Since the day of it’s release and the first minute it launched, much has been written and opined about Apple’s long awaited update to their renown video editing software.
Reviews on the Mac App Store:
I feel like I’ve been had.
To professionals saying:
I’m shocked. That’s the best word for it. I’m just shocked. It’s incredibly bad…
This is Apple’s worst release in history.
This is the worst release of anything by anyone.
As of this writing, the one star ratings lead the five star ratings 679 to 508 in the Mac App Store. Wow, this must be some bad stuff. Whatever it is, it doesn’t sound good. Of course I’m talking about the new version of Final Cut Pro, Final Cut Pro X ($299 on Mac App Store). Even if you’re not into the latest in non-linear editing you may have seen Final Cut making the rounds on the late night talk show circuit. Good or bad, this app has stirred a lot of emotions in just a couple of weeks. One thing is for certain, I’ve not seen this kind of vitriol and hatred toward a software app since, well ever. The negativity came so fast and furious it led one blogger to speculate that it could have been organized by competitors.Certainly, Final Cut has received some positive reviews too, but if Final Cut Pro X were a movie, it would ended up on the Rotten end of the Tomatometer. Instead of giving you my two cents and my thoughts on the app itself I will direct you to some great reviews (both positive and negative) by the pros in that space if you haven’t already read them. It’s been a couple of weeks since the release and now that the dust has had a chance to settle I wanted cover its release and the response. If Final Cut Pro X really is a bust like a majority of the reviews state, then how did we get here? How does a $70 billion company like Apple Inc., a company that strives on building the best computer hardware and software in the world, release Final Cut Pro X? Was Final Cut Pro X created in the lab as a hybrid love child of iMovie and Final Cut Express? Did it escape one night and and put itself on the Mac App Store for $299 wooing unsuspecting professional editors. It sounds like a “B Movie”, but that would explain the “B”eta software, the backlash and the subsequent refunds. Maybe there’s another reason though.
There’s research out there that says the part of the human brain that ascertains the outcome or consequence for a given action before it happens doesn’t develop until later in life. For most people, this pre-cognitive ability doesn’t show up until their twenties. That would explain why parents of teenagers are always yelling things like “What did you think would happen?” So, if this is true then we’re left to assume one of two things. The first, is that it’s possible the Final Cut Pro X project managers are children and therefore didn’t see this response coming. While that’s possible the actual reason may be more complicated than that.

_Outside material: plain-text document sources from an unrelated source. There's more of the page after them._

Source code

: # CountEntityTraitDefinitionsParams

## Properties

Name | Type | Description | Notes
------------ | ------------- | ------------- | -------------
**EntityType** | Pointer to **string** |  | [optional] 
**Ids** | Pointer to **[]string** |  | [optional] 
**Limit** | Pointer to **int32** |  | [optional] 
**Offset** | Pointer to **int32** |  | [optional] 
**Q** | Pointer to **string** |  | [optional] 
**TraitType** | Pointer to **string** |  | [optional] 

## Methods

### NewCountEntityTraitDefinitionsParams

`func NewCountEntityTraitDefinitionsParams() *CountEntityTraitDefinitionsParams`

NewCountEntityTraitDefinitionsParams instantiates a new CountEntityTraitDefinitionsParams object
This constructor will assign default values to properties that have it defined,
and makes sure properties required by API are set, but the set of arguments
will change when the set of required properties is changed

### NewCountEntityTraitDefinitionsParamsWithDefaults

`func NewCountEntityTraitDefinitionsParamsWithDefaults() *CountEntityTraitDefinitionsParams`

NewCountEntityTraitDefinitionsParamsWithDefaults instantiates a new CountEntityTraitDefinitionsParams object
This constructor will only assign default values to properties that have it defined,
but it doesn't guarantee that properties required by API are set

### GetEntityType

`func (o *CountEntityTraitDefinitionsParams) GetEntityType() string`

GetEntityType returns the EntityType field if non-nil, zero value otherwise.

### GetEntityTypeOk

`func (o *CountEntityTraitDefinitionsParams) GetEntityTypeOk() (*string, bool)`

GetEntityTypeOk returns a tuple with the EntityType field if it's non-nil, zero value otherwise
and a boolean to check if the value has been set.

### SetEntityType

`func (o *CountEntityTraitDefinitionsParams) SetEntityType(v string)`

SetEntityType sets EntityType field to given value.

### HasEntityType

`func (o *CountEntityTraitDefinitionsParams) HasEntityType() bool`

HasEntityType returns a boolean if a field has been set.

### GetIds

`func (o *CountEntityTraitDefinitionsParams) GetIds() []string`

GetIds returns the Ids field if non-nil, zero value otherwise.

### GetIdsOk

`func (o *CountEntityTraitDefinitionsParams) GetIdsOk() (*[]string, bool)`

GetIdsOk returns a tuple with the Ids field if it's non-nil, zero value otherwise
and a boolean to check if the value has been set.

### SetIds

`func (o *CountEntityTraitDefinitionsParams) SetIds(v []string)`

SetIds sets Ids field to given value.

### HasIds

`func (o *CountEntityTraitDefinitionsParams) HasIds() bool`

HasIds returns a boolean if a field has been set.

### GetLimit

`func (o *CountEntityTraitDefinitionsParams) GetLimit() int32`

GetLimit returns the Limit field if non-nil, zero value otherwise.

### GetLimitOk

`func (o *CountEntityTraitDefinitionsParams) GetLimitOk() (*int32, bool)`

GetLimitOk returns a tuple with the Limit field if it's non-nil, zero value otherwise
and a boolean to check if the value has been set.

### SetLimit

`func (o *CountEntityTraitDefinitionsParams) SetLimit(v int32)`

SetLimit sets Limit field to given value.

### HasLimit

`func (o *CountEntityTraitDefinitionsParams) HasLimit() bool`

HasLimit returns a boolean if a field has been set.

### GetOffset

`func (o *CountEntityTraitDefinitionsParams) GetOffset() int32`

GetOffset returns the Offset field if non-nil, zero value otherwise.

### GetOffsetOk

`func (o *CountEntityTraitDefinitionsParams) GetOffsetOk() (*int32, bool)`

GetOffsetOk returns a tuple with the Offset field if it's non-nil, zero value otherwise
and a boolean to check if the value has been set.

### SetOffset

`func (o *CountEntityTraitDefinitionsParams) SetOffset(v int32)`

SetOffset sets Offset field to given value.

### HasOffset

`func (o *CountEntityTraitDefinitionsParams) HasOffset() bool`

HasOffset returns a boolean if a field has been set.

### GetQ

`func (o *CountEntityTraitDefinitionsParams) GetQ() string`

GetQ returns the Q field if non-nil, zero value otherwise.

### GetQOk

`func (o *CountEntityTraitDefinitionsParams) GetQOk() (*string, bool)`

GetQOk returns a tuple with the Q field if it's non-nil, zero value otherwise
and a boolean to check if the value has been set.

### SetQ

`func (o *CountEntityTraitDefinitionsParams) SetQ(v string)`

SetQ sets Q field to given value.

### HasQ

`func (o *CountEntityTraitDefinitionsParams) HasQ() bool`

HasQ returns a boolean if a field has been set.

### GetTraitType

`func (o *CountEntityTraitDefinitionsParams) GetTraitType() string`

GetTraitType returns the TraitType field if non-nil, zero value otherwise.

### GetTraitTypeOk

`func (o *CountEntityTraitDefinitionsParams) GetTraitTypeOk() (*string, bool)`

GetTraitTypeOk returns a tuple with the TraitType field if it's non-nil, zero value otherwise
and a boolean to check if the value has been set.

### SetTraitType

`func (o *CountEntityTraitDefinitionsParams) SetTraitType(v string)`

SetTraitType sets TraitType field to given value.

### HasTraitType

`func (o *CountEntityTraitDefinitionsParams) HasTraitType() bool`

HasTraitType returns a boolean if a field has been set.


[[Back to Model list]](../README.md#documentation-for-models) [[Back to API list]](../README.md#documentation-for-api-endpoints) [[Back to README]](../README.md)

Since Steve Jobs has resumed control of Apple I’ve observed at least four different characteristics of Apple that has for the most part made every product they’ve released in the last decade and half a success. In other words, these characteristics are Apple’s M.O., or for the hip, it’s how they roll.
Apple builds new products using the following four methods:
- Using very small focused teams working long hours
- In a top secret type atmosphere
- Doing little or no market research or customer surveying
- Throwing out legacy systems, replacing it with something new (or sometimes not)
Small Focused Teams
While I have no inside knowledge of how big the Final Cut Pro X team was I don’t believe anyone thinks that Final Cut Pro X was a top priority with half the company working on it. In fact, there was much speculation and rumor that many on the team had been reassigned to other projects or otherwise removed from the project. Apple typically does this rather than hire more staff, they’ll shift existing developers onto other “higher” priority projects. Apple is notorious for asking the impossible, create great software (or hardware) under tight deadlines with small teams. Whether it’s Andy Herzfeld creating the original Macintosh working 90 hours a week, and loving it, or Buzz Andersen working in bed with Mono on Final Cut Studio (Soundtrack Pro), Apple develops the “next great thing” using small groups of people working overtime.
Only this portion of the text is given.